### WORK INSTRUCTIONS
Select, from the data, each line where "lightning" occurs.

(Entries taken from a collection)
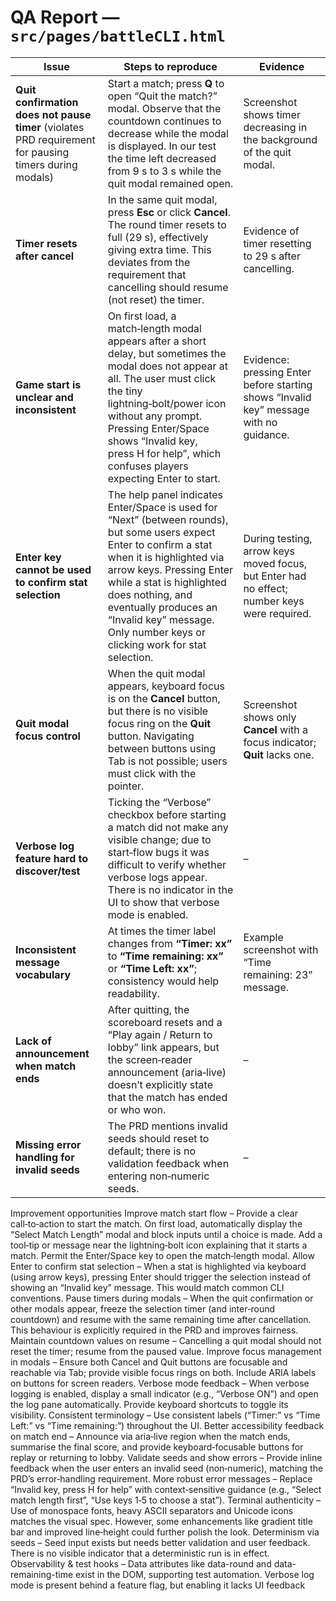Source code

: # QA Report — `src/pages/battleCLI.html`

| Issue                                                                                                  | Steps to reproduce                                                                                                                                                                                                                                                                                                              | Evidence                                                                                    |
| ------------------------------------------------------------------------------------------------------ | ------------------------------------------------------------------------------------------------------------------------------------------------------------------------------------------------------------------------------------------------------------------------------------------------------------------------------- | ------------------------------------------------------------------------------------------- |
| **Quit confirmation does not pause timer** (violates PRD requirement for pausing timers during modals) | Start a match; press **Q** to open “Quit the match?” modal. Observe that the countdown continues to decrease while the modal is displayed. In our test the time left decreased from 9 s to 3 s while the quit modal remained open.                                                                                              | Screenshot shows timer decreasing in the background of the quit modal.                      |
| **Timer resets after cancel**                                                                          | In the same quit modal, press **Esc** or click **Cancel**. The round timer resets to full (29 s), effectively giving extra time. This deviates from the requirement that cancelling should resume (not reset) the timer.                                                                                                        | Evidence of timer resetting to 29 s after cancelling.                                       |
| **Game start is unclear and inconsistent**                                                             | On first load, a match‑length modal appears after a short delay, but sometimes the modal does not appear at all. The user must click the tiny lightning‑bolt/power icon without any prompt. Pressing Enter/Space shows “Invalid key, press H for help”, which confuses players expecting Enter to start.                        | Evidence: pressing Enter before starting shows “Invalid key” message with no guidance.      |
| **Enter key cannot be used to confirm stat selection**                                                 | The help panel indicates Enter/Space is used for “Next” (between rounds), but some users expect Enter to confirm a stat when it is highlighted via arrow keys. Pressing Enter while a stat is highlighted does nothing, and eventually produces an “Invalid key” message. Only number keys or clicking work for stat selection. | During testing, arrow keys moved focus, but Enter had no effect; number keys were required. |
| **Quit modal focus control**                                                                           | When the quit modal appears, keyboard focus is on the **Cancel** button, but there is no visible focus ring on the **Quit** button. Navigating between buttons using Tab is not possible; users must click with the pointer.                                                                                                    | Screenshot shows only **Cancel** with a focus indicator; **Quit** lacks one.                |
| **Verbose log feature hard to discover/test**                                                          | Ticking the “Verbose” checkbox before starting a match did not make any visible change; due to start‑flow bugs it was difficult to verify whether verbose logs appear. There is no indicator in the UI to show that verbose mode is enabled.                                                                                    | –                                                                                           |
| **Inconsistent message vocabulary**                                                                    | At times the timer label changes from **“Timer: xx”** to **“Time remaining: xx”** or **“Time Left: xx”**; consistency would help readability.                                                                                                                                                                                   | Example screenshot with “Time remaining: 23” message.                                       |
| **Lack of announcement when match ends**                                                               | After quitting, the scoreboard resets and a “Play again / Return to lobby” link appears, but the screen‑reader announcement (aria‑live) doesn’t explicitly state that the match has ended or who won.                                                                                                                           | –                                                                                           |
| **Missing error handling for invalid seeds**                                                           | The PRD mentions invalid seeds should reset to default; there is no validation feedback when entering non‑numeric seeds.                                                                                                                                                                                                        | –                                                                                           |

Improvement opportunities
Improve match start flow – Provide a clear call‑to‑action to start the match. On first load, automatically display the “Select Match Length” modal and block inputs until a choice is made. Add a tool‑tip or message near the lightning‑bolt icon explaining that it starts a match. Permit the Enter/Space key to open the match‑length modal.
Allow Enter to confirm stat selection – When a stat is highlighted via keyboard (using arrow keys), pressing Enter should trigger the selection instead of showing an “Invalid key” message. This would match common CLI conventions.
Pause timers during modals – When the quit confirmation or other modals appear, freeze the selection timer (and inter‑round countdown) and resume with the same remaining time after cancellation. This behaviour is explicitly required in the PRD and improves fairness.
Maintain countdown values on resume – Cancelling a quit modal should not reset the timer; resume from the paused value.
Improve focus management in modals – Ensure both Cancel and Quit buttons are focusable and reachable via Tab; provide visible focus rings on both. Include ARIA labels on buttons for screen readers.
Verbose mode feedback – When verbose logging is enabled, display a small indicator (e.g., “Verbose ON”) and open the log pane automatically. Provide keyboard shortcuts to toggle its visibility.
Consistent terminology – Use consistent labels (“Timer:” vs “Time Left:” vs “Time remaining:”) throughout the UI.
Better accessibility feedback on match end – Announce via aria‑live region when the match ends, summarise the final score, and provide keyboard‑focusable buttons for replay or returning to lobby.
Validate seeds and show errors – Provide inline feedback when the user enters an invalid seed (non‑numeric), matching the PRD’s error‑handling requirement.
More robust error messages – Replace “Invalid key, press H for help” with context‑sensitive guidance (e.g., “Select match length first”, “Use keys 1‑5 to choose a stat”).
Terminal authenticity – Use of monospace fonts, heavy ASCII separators and Unicode icons matches the visual spec. However, some enhancements like gradient title bar and improved line‑height could further polish the look.
Determinism via seeds – Seed input exists but needs better validation and user feedback. There is no visible indicator that a deterministic run is in effect.
Observability & test hooks – Data attributes like data-round and data-remaining-time exist in the DOM, supporting test automation. Verbose log mode is present behind a feature flag, but enabling it lacks UI feedback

### WRITTEN ANSWER
| **Game start is unclear and inconsistent**                                                             | On first load, a match‑length modal appears after a short delay, but sometimes the modal does not appear at all. The user must click the tiny lightning‑bolt/power icon without any prompt. Pressing Enter/Space shows “Invalid key, press H for help”, which confuses players expecting Enter to start.                        | Evidence: pressing Enter before starting shows “Invalid key” message with no guidance.      |
Improve match start flow – Provide a clear call‑to‑action to start the match. On first load, automatically display the “Select Match Length” modal and block inputs until a choice is made. Add a tool‑tip or message near the lightning‑bolt icon explaining that it starts a match. Permit the Enter/Space key to open the match‑length modal.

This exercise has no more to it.